Dataset entries:

--- START ---

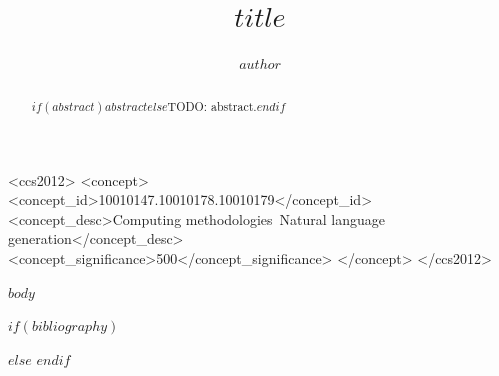 \documentclass[sigconf,nonacm,review=false]{acmart}
\title{$title$}
\author{$author$}
\affiliation{%
  \institution{TODO: Institution}%
  \city{TODO}%
  \country{TODO}%
}
\begin{document}
\begin{abstract}
$if(abstract)$$abstract$$else$TODO: abstract.$endif$
\end{abstract}

\begin{CCSXML}
<ccs2012>
  <concept>
    <concept_id>10010147.10010178.10010179</concept_id>
    <concept_desc>Computing methodologies~Natural language generation</concept_desc>
    <concept_significance>500</concept_significance>
  </concept>
</ccs2012>
\end{CCSXML}


\maketitle

$body$

$if(bibliography)$

$else$
% 
$endif$
\end{document}
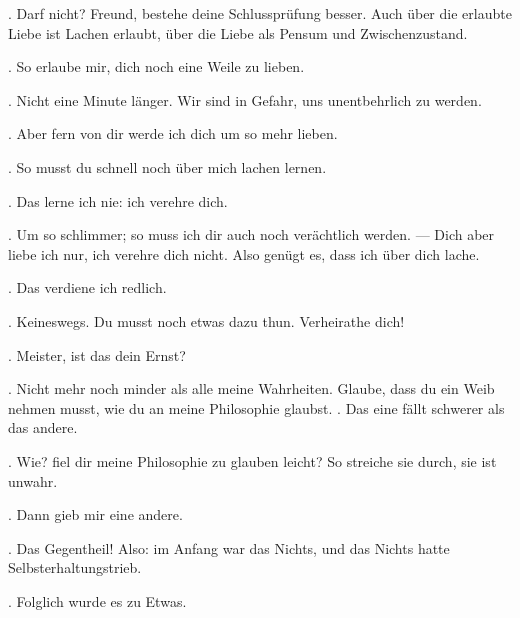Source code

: . Darf nicht? Freund, bestehe deine Schlussprüfung besser. Auch über die erlaubte Liebe ist Lachen erlaubt, über die Liebe als Pensum und Zwischenzustand.
\par

. So erlaube mir, dich noch eine Weile zu lieben.
\par

. Nicht eine Minute länger. Wir sind in Gefahr, uns unentbehrlich zu werden.
\par

. Aber fern von dir werde ich dich um so mehr lieben.
\par

. So musst du schnell noch über mich lachen lernen.
\par

. Das lerne ich nie: ich verehre dich.
\par

. Um so schlimmer; so muss ich dir auch noch verächtlich werden. — Dich aber liebe ich nur, ich verehre dich nicht. Also genügt es, dass ich über dich lache.
\par

. Das verdiene ich redlich.
\par

. Keineswegs. Du musst noch etwas dazu thun. Verheirathe dich!
\par

. Meister, ist das dein Ernst?
\par

. Nicht mehr noch minder als alle meine Wahrheiten. Glaube, dass du ein Weib nehmen musst, wie du an meine Philosophie glaubst. . Das eine fällt schwerer als das andere.
\par

. Wie? fiel dir meine Philosophie zu glauben leicht? So streiche sie durch, sie ist unwahr.
\par

. Dann gieb mir eine andere.
\par

. Das Gegentheil! Also: im Anfang war das Nichts, und das Nichts hatte Selbsterhaltungstrieb.
\par

. Folglich wurde es zu Etwas.
\par

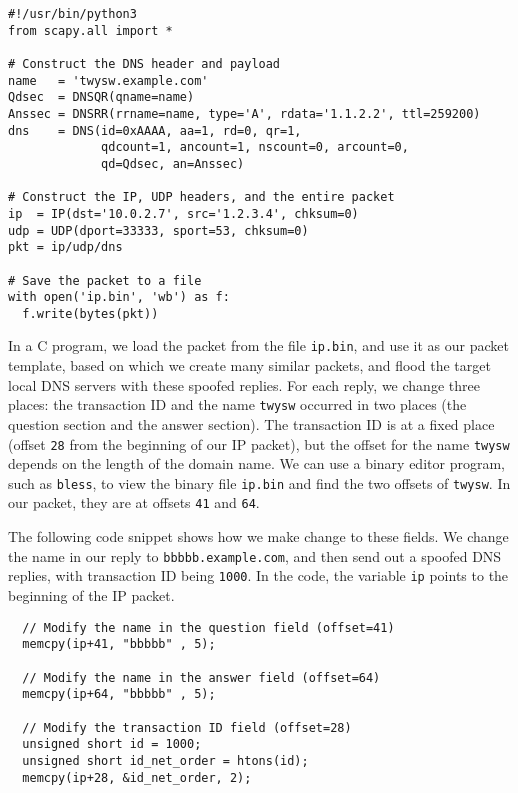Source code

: \begin{lstlisting}[caption={\texttt{generate\_dns\_reply.py}}]
#!/usr/bin/python3
from scapy.all import *

# Construct the DNS header and payload
name   = 'twysw.example.com'
Qdsec  = DNSQR(qname=name)
Anssec = DNSRR(rrname=name, type='A', rdata='1.1.2.2', ttl=259200)
dns    = DNS(id=0xAAAA, aa=1, rd=0, qr=1, 
             qdcount=1, ancount=1, nscount=0, arcount=0, 
             qd=Qdsec, an=Anssec)

# Construct the IP, UDP headers, and the entire packet
ip  = IP(dst='10.0.2.7', src='1.2.3.4', chksum=0)
udp = UDP(dport=33333, sport=53, chksum=0)
pkt = ip/udp/dns

# Save the packet to a file
with open('ip.bin', 'wb') as f:
  f.write(bytes(pkt))
\end{lstlisting}

In a C program, we load the packet from the file \texttt{ip.bin}, and use
it as our packet template, based on which we create many similar packets,
and flood the target local DNS servers with these spoofed replies. For each
reply, we change three places: the transaction ID and the name
\texttt{twysw} occurred in two places (the question section and the answer
section).  The transaction ID is at a fixed place (offset  \texttt{28} from
the beginning of our IP packet), but the offset for the name \texttt{twysw}
depends on the length of the domain name. We can use a binary editor
program, such as \texttt{bless}, to view the binary file \texttt{ip.bin}
and find the two offsets of \texttt{twysw}. In our packet, they are at
offsets \texttt{41} and \texttt{64}.


The following code snippet shows how we make change to these fields. We change
the name in our reply to \texttt{bbbbb.example.com}, and then send out a
spoofed DNS replies, with transaction ID being \texttt{1000}.
In the code, the variable \texttt{ip} points to the beginning of the IP packet.  

\begin{lstlisting}
  // Modify the name in the question field (offset=41)
  memcpy(ip+41, "bbbbb" , 5);

  // Modify the name in the answer field (offset=64)
  memcpy(ip+64, "bbbbb" , 5);

  // Modify the transaction ID field (offset=28)
  unsigned short id = 1000;
  unsigned short id_net_order = htons(id);
  memcpy(ip+28, &id_net_order, 2);
\end{lstlisting}



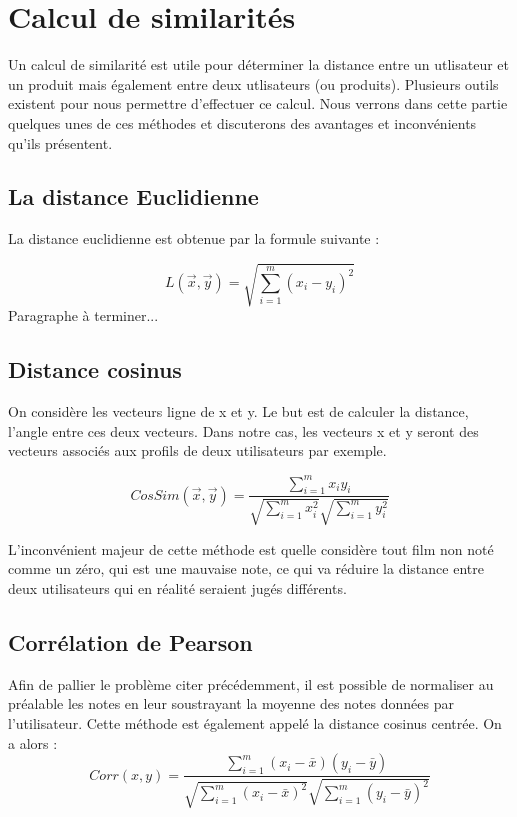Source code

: \documentclass{report}
\begin{document}
\section{Calcul de similarités}
Un calcul de similarité est utile pour déterminer la distance entre un utlisateur et un produit mais également entre deux utlisateurs (ou produits).
Plusieurs outils existent pour nous permettre d'effectuer ce calcul.
Nous verrons dans cette partie quelques unes de ces méthodes et discuterons des avantages et inconvénients qu'ils présentent.

\subsection{La distance Euclidienne}
La distance euclidienne est obtenue par la formule suivante :

\begin{equation}
    L(\vec{x}, \vec{y}) = \sqrt{\sum_{i=1}^m (x_i - y_i)^2}
\end{equation}
Paragraphe à terminer...

\subsection{Distance cosinus}
On considère les vecteurs ligne de x et y. Le but est de calculer la distance, l’angle entre ces deux vecteurs. Dans notre cas, les vecteurs x et y seront des vecteurs associés aux profils de deux utilisateurs par exemple.

\begin{equation}
    CosSim(\vec{x}, \vec{y}) = \frac{\sum_{i=1}^m x_i y_i}{\sqrt{\sum_{i=1}^m x_i ^2}\sqrt{\sum_{i=1}^m y_i ^2}}
\end{equation}

L'inconvénient majeur de cette méthode est quelle considère tout film non noté comme un zéro, qui est une mauvaise note, ce qui va réduire la distance entre deux utilisateurs qui en réalité seraient jugés différents.

\subsection{Corrélation de Pearson}
Afin de pallier le problème citer précédemment, il est possible de normaliser au préalable les notes en leur soustrayant la moyenne des notes données par l'utilisateur. Cette méthode est également appelé la distance cosinus centrée.
On a alors :
\begin{equation}
  Corr(x, y) = \frac{\sum_{i=1}^m (x_i - \bar{x})(y_i - \bar{y})}{\sqrt{\sum_{i=1}^m (x_i - \bar{x})^2}\sqrt{\sum_{i=1}^m (y_i - \bar{y})^2}}
\end{equation}
\end{document}
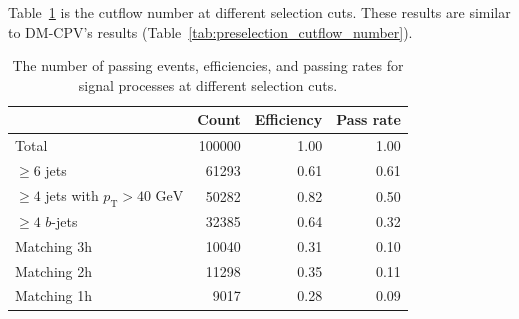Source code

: \documentclass[12pt]{article}
\begin{document}
    Table~\ref{tab:preselection_cutflow_number_trsm_420_280} is the cutflow number at different selection cuts. These results are similar to DM-CPV's results (Table~\ref{tab:preselection_cutflow_number}).
    \begin{table}[htpb]
        \centering
        \caption{The number of passing events, efficiencies, and passing rates for signal processes at different selection cuts.}
        \label{tab:preselection_cutflow_number_trsm_420_280}
        \begin{tabular}{l|rrr}
                                                         & Count  & Efficiency & Pass rate \\ \hline
        Total                                            & 100000 & 1.00       & 1.00      \\
        $\ge 6$ jets                                     &  61293 & 0.61       & 0.61      \\
        $\ge 4$ jets with $p_{\text{T}} > \text{40 GeV}$ &  50282 & 0.82       & 0.50      \\
        $\ge 4$ $b$-jets                                 &  32385 & 0.64       & 0.32      \\ \hline
        Matching 3h                                      &  10040 & 0.31       & 0.10      \\
        Matching 2h                                      &  11298 & 0.35       & 0.11      \\
        Matching 1h                                      &   9017 & 0.28       & 0.09      \\
        \end{tabular}
    \end{table}
\end{document}
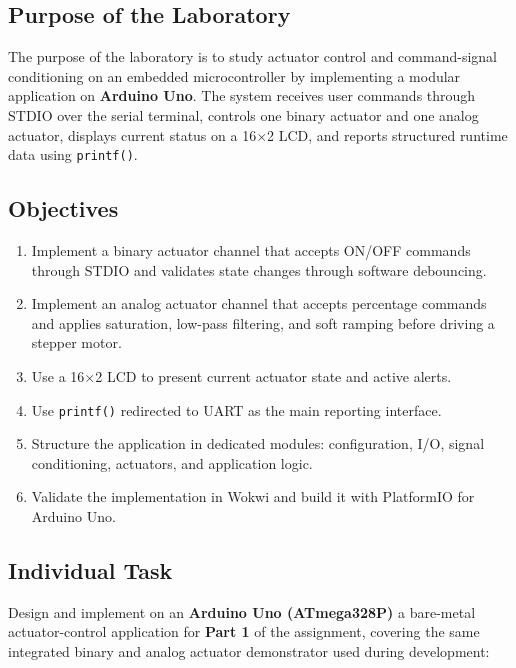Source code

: \documentclass[12pt]{article}
\begin{document}
\subsection*{Purpose of the Laboratory}
\hspace{0.8cm} The purpose of the laboratory is to study actuator control and command-signal conditioning on an embedded microcontroller by implementing a modular application on \textbf{Arduino Uno}. The system receives user commands through STDIO over the serial terminal, controls one binary actuator and one analog actuator, displays current status on a 16$\times$2 LCD, and reports structured runtime data using \texttt{printf()}.

\subsection*{Objectives}
\begin{enumerate}
    \item Implement a binary actuator channel that accepts ON/OFF commands through STDIO and validates state changes through software debouncing.
    \item Implement an analog actuator channel that accepts percentage commands and applies saturation, low-pass filtering, and soft ramping before driving a stepper motor.
    \item Use a 16$\times$2 LCD to present current actuator state and active alerts.
    \item Use \texttt{printf()} redirected to UART as the main reporting interface.
    \item Structure the application in dedicated modules: configuration, I/O, signal conditioning, actuators, and application logic.
    \item Validate the implementation in Wokwi and build it with PlatformIO for Arduino Uno.
\end{enumerate}

\subsection*{Individual Task}
\hspace{0.8cm} Design and implement on an \textbf{Arduino Uno (ATmega328P)} a bare-metal actuator-control application for \textbf{Part 1} of the assignment, covering the same integrated binary and analog actuator demonstrator used during development:
\end{document}

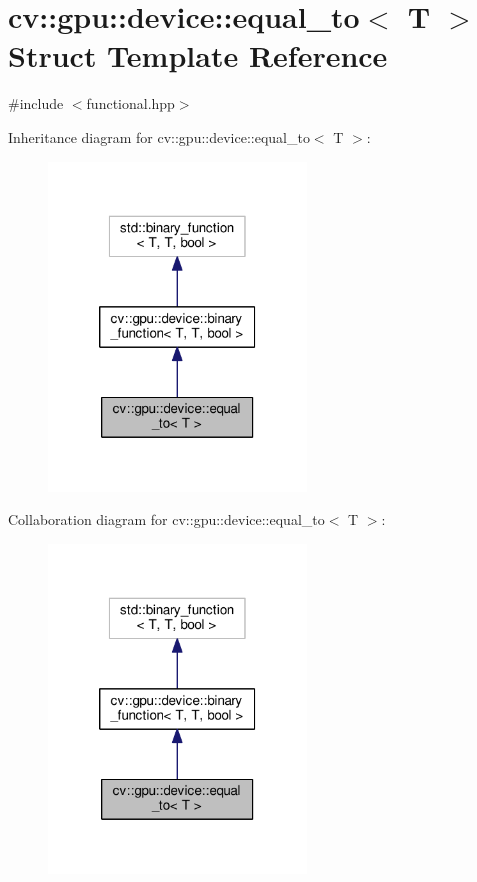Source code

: \hypertarget{structcv_1_1gpu_1_1device_1_1equal__to}{\section{cv\-:\-:gpu\-:\-:device\-:\-:equal\-\_\-to$<$ T $>$ Struct Template Reference}
\label{structcv_1_1gpu_1_1device_1_1equal__to}
}


{\ttfamily \#include $<$functional.\-hpp$>$}



Inheritance diagram for cv\-:\-:gpu\-:\-:device\-:\-:equal\-\_\-to$<$ T $>$\-:\nopagebreak
\begin{figure}[H]
\begin{center}
\leavevmode
\includegraphics[width=194pt]{structcv_1_1gpu_1_1device_1_1equal__to__inherit__graph}
\end{center}
\end{figure}


Collaboration diagram for cv\-:\-:gpu\-:\-:device\-:\-:equal\-\_\-to$<$ T $>$\-:\nopagebreak
\begin{figure}[H]
\begin{center}
\leavevmode
\includegraphics[width=194pt]{structcv_1_1gpu_1_1device_1_1equal__to__coll__graph}
\end{center}
\end{figure}
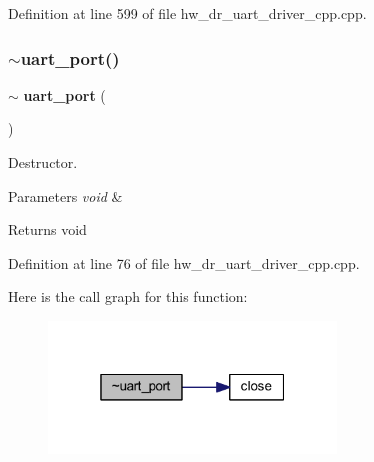 Definition at line 599 of file hw\+\_\+dr\+\_\+uart\+\_\+driver\+\_\+cpp.\+cpp.

\mbox{\label{group___u_a_r_t_gae7fba3439edc5cb87b5280887027fa65}} 
\subsubsection{$\sim$uart\_port()}
{\footnotesize\ttfamily $\sim$\textbf{ uart\+\_\+port} (\begin{DoxyParamCaption}\item[{void}]{ }\end{DoxyParamCaption})}



Destructor. 


\begin{DoxyParams}{Parameters}
{\em void} & \\
\hline
\end{DoxyParams}
\begin{DoxyReturn}{Returns}
void 
\end{DoxyReturn}


Definition at line 76 of file hw\+\_\+dr\+\_\+uart\+\_\+driver\+\_\+cpp.\+cpp.

Here is the call graph for this function\+:\nopagebreak
\begin{figure}[H]
\begin{center}
\leavevmode
\includegraphics[width=217pt]{group___u_a_r_t_gae7fba3439edc5cb87b5280887027fa65_cgraph}
\end{center}
\end{figure}
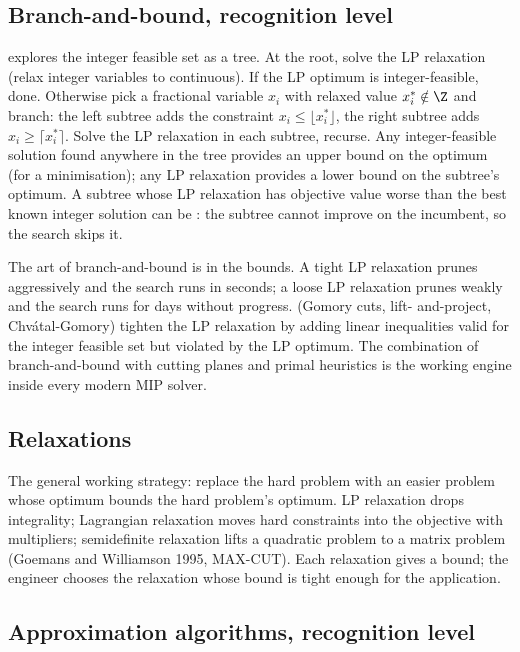 \subsection{Branch-and-bound, recognition level}

 explores the integer feasible set as a
tree. At the root, solve the LP relaxation (relax integer
variables to continuous). If the LP optimum is integer-feasible,
done. Otherwise pick a fractional variable $x_{i}$ with relaxed
value $x_{i}^{*} \notin \Z$ and branch: the left subtree adds the
constraint $x_{i} \leq \lfloor x_{i}^{*} \rfloor$, the right
subtree adds $x_{i} \geq \lceil x_{i}^{*} \rceil$. Solve the LP
relaxation in each subtree, recurse. Any integer-feasible
solution found anywhere in the tree provides an upper bound on
the optimum (for a minimisation); any LP relaxation provides a
lower bound on the subtree's optimum. A subtree whose LP
relaxation has objective value worse than the best known integer
solution can be : the subtree cannot improve on
the incumbent, so the search skips it.

The art of branch-and-bound is in the bounds. A tight LP
relaxation prunes aggressively and the search runs in seconds; a
loose LP relaxation prunes weakly and the search runs for days
without progress.  (Gomory cuts, lift-
and-project, Chvátal-Gomory) tighten the LP relaxation by adding
linear inequalities valid for the integer feasible set but
violated by the LP optimum. The combination of branch-and-bound
with cutting planes and primal heuristics is the working
 engine inside every modern MIP solver.

\subsection{Relaxations}

The general working strategy: replace the hard problem with an
easier problem whose optimum bounds the hard problem's optimum.
LP relaxation drops integrality; Lagrangian relaxation moves
hard constraints into the objective with multipliers; semidefinite
relaxation lifts a quadratic problem to a matrix problem (Goemans
and Williamson 1995, MAX-CUT). Each relaxation gives a bound; the
engineer chooses the relaxation whose bound is tight enough for
the application.

\subsection{Approximation algorithms, recognition level}

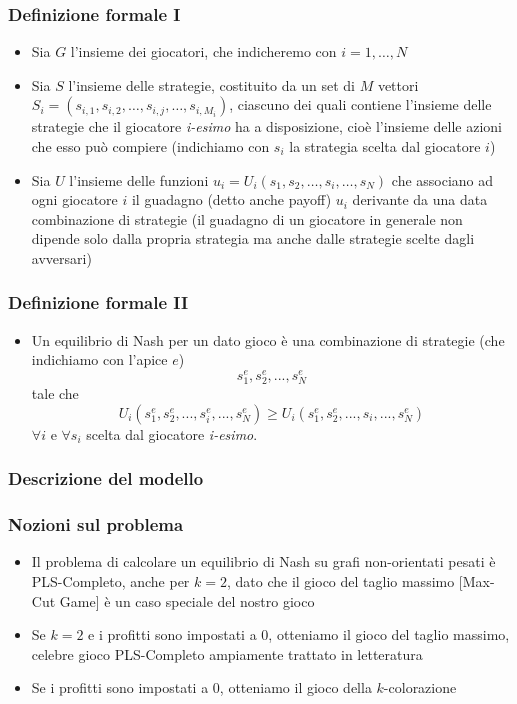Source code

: \documentclass{beamer}
\begin{document}
\begin{frame}
\frametitle{Definizione formale I}
\begin{itemize}
	\item Sia $G$ l'insieme dei \alert{giocatori}, che indicheremo con $i=1,\ldots,N$
	\item Sia $S$ l'insieme delle \alert{strategie}, costituito da un set di \(M\) vettori $S_{i}=\left(s_{{i,1}},s_{{i,2}},\ldots,s_{{i,j}},\ldots,s_{{i,M_{i}}}\right)$, ciascuno dei quali contiene l'insieme delle strategie che il giocatore \textit{i-esimo} ha a disposizione, cioè l'insieme delle azioni che esso può compiere (indichiamo con $s_i$ la strategia scelta dal giocatore $i$)
	\item Sia $U$ l'insieme delle \alert{funzioni} $u_{i}=U_{i}\left(s_{1},s_{2},\ldots,s_{i},\ldots,s_{N}\right)$ che associano ad ogni giocatore $i$ il guadagno (detto anche payoff) $u_i$ derivante da una data combinazione di strategie (il guadagno di un giocatore in generale non dipende solo dalla propria strategia ma anche dalle strategie scelte dagli avversari) 
\end{itemize}
\end{frame}


\begin{frame}
\frametitle{Definizione formale II}
\begin{itemize}
	\item Un \alert{equilibrio di Nash} per un dato gioco è una combinazione di strategie (che indichiamo con l'apice $e$) \[s_{1}^{e},s_{2}^{e},...,s_{N}^{e}\] tale che \[U_{i}\left(s_{1}^{e},s_{2}^{e},...,s_{i}^{e},...,s_{N}^{e}\right)\geq U_{i}\left(s_{1}^{e},s_{2}^{e},...,s_{i},...,s_{N}^{e}\right)\] $\forall i$ e $\forall s_i$ scelta dal giocatore \textit{i-esimo}.
\end{itemize}
\end{frame}


\begin{frame}
\frametitle{Descrizione del modello}
\end{frame}


\begin{frame}
\frametitle{Nozioni sul problema}
\begin{itemize}
	\item Il problema di calcolare un equilibrio di Nash su grafi non-orientati pesati è \alert{PLS-Completo}, anche per $k=2$, dato che il gioco del taglio massimo [Max-Cut Game] è un caso speciale del nostro gioco
	\item Se $k=2$ e i profitti sono impostati a $0$, otteniamo il \alert{gioco del taglio massimo}, celebre gioco PLS-Completo ampiamente trattato in letteratura
	\item Se i profitti sono impostati a $0$, otteniamo il \alert{gioco della $k$-colorazione}
\end{itemize}
\end{frame}
\end{document}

--- END ---

**EXERCISE DESCRIPTION**
The lines above from the one with "pkt = ip/udp/dns" through the one with "and the answer" are to be duplicated exactly, ends included, with nothing added.

**ANSWER FOR THIS EXERCISE**
pkt = ip/udp/dns

# Save the packet to a file
with open('ip.bin', 'wb') as f:
  f.write(bytes(pkt))
\end{lstlisting}

In a C program, we load the packet from the file \texttt{ip.bin}, and use
it as our packet template, based on which we create many similar packets,
and flood the target local DNS servers with these spoofed replies. For each
reply, we change three places: the transaction ID and the name
\texttt{twysw} occurred in two places (the question section and the answer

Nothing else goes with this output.